Bird fears that "once you start removing all the rivets, you're only left with a handful of species." And had there not been human intervention, beginning five years ago, the eastern loggerhead shrike would by now be extinct, he maintains.

This cantankerous, aggressive little bird is unique in its manner of hunting and storing its prey. Bird recalls seeing in the wild the gruesome sight of a thornbush decorated with the skins of mice. (Similarly, at the ASCC shrike aviary, each thornbush is hung with male chicks which are fed dead to the birds.) The shrike's predisposition to fighting means that they have to be housed in individual cages except in mating season, when the changes to their hormones allow a couple to court, mate, make a nest and raise the young together.

That is the only time when a shrike -- and many of the Macdonald birds were born in captivity and raised by humans -- will be friendly, says Bird, nursing the finger that was painfully pecked during the shooting of the above photograph.

Clearly, saving the shrike is a labour of love.

And the labour seems to be paying off. Bird is pleased with the response from funding agencies, the media and the public. "CBC and the Discovery Channel have both done pieces on the shrikes and it's just the beginning," says Bird.

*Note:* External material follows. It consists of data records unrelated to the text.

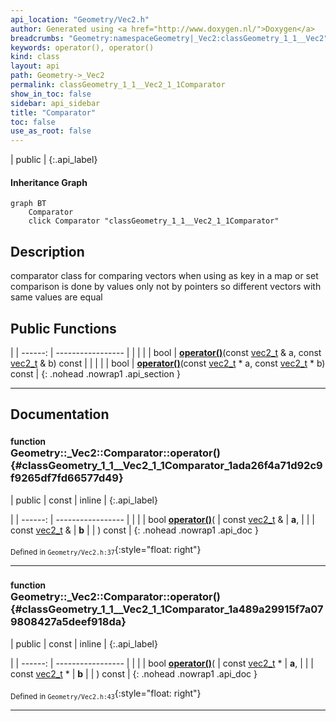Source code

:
 ```yaml
---
api_location: "Geometry/Vec2.h"
author: Generated using <a href="http://www.doxygen.nl/">Doxygen</a>
breadcrumbs: "Geometry:namespaceGeometry|_Vec2:classGeometry_1_1__Vec2"
keywords: operator(), operator()
kind: class
layout: api
path: Geometry->_Vec2
permalink: classGeometry_1_1__Vec2_1_1Comparator
show_in_toc: false
sidebar: api_sidebar
title: "Comparator"
toc: false
use_as_root: false
---
```


| public |
{:.api_label}

#### Inheritance Graph

```mermaid
graph BT
	Comparator
	click Comparator "classGeometry_1_1__Vec2_1_1Comparator"
```

## Description



comparator class for comparing vectors when using as key in a map or set comparison is done by values only not by pointers so different vectors with same values are equal



## Public Functions

|
| ------: | ----------------- |
|  | |
| bool | **[operator()](#classGeometry_1_1%5F%5FVec2_1_1Comparator_1ada26f4a71d92c9f9265df7fd66577d49)**(const [vec2_t](classGeometry_1_1%5F%5FVec2#classGeometry_1_1%5F%5FVec2_1a64037a3e8219bd00cef0f8db56482f00) & a, const [vec2_t](classGeometry_1_1%5F%5FVec2#classGeometry_1_1%5F%5FVec2_1a64037a3e8219bd00cef0f8db56482f00) & b) const |
|  | |
| bool | **[operator()](#classGeometry_1_1%5F%5FVec2_1_1Comparator_1a489a29915f7a079808427a5deef918da)**(const [vec2_t](classGeometry_1_1%5F%5FVec2#classGeometry_1_1%5F%5FVec2_1a64037a3e8219bd00cef0f8db56482f00) * a, const [vec2_t](classGeometry_1_1%5F%5FVec2#classGeometry_1_1%5F%5FVec2_1a64037a3e8219bd00cef0f8db56482f00) * b) const |
{: .nohead .nowrap1 .api_section }


-------------------------------------------------------------------

## Documentation

### <small>function</small><br/> Geometry::_Vec2::Comparator::operator() {#classGeometry_1_1__Vec2_1_1Comparator_1ada26f4a71d92c9f9265df7fd66577d49}

| public | const | inline |
{:.api_label}

|
| ------: | ----------------- |
|  |
| bool **[operator()](#classGeometry_1_1%5F%5FVec2_1_1Comparator_1ada26f4a71d92c9f9265df7fd66577d49)**( | const [vec2_t](classGeometry_1_1%5F%5FVec2#classGeometry_1_1%5F%5FVec2_1a64037a3e8219bd00cef0f8db56482f00) & | **a**, |
| | const [vec2_t](classGeometry_1_1%5F%5FVec2#classGeometry_1_1%5F%5FVec2_1a64037a3e8219bd00cef0f8db56482f00) & | **b** |
|   ) const |
{: .nohead .nowrap1 .api_doc }





<sub>Defined in `Geometry/Vec2.h:37`</sub>{:style="float: right"}

-------------------------------------------------------------------

### <small>function</small><br/> Geometry::_Vec2::Comparator::operator() {#classGeometry_1_1__Vec2_1_1Comparator_1a489a29915f7a079808427a5deef918da}

| public | const | inline |
{:.api_label}

|
| ------: | ----------------- |
|  |
| bool **[operator()](#classGeometry_1_1%5F%5FVec2_1_1Comparator_1a489a29915f7a079808427a5deef918da)**( | const [vec2_t](classGeometry_1_1%5F%5FVec2#classGeometry_1_1%5F%5FVec2_1a64037a3e8219bd00cef0f8db56482f00) * | **a**, |
| | const [vec2_t](classGeometry_1_1%5F%5FVec2#classGeometry_1_1%5F%5FVec2_1a64037a3e8219bd00cef0f8db56482f00) * | **b** |
|   ) const |
{: .nohead .nowrap1 .api_doc }





<sub>Defined in `Geometry/Vec2.h:43`</sub>{:style="float: right"}

-------------------------------------------------------------------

He estimates it costs $2,500 per shrike to raise it from the egg to the time of release.

Releases have yet to occur. The strategy used by the ASCC and the Metro Zoo is to breed in captivity two colonies, large enough to allow for experimental releases into the wild. At present, Bird has 24 birds, while the zoo has 25.

Sometime in the year 2000, the two institutions will try a variety of methods of release such as adding eggs or captive bird nestlings to active nests in the wild, pairing a single captive-bred bird with a wild bird or placing captive breeding pairs in large, outdoor aviaries where they will be protected from predators as hawks and raccoons and fed, at least initially, live food.

Unlike the peregrines, who know virtually no enemies, shrikes are vulnerable to all sorts of ground mammals, such as raccoons, and birds of prey, like the hawk and owl. So Bird knows that saving this small bird will be harder than saving the peregrine. "The crucial question is: Will the birds recognize and avoid predators?" The final fate of these ornery birds will rest with their ability to avoid predators that are even tougher than they are.

David Bird will be speaking tomorrow at 3:30 p.m. in the amphitheatre of the Redpath Museum on: The Pros and Cons of Technology for Birds of Prey.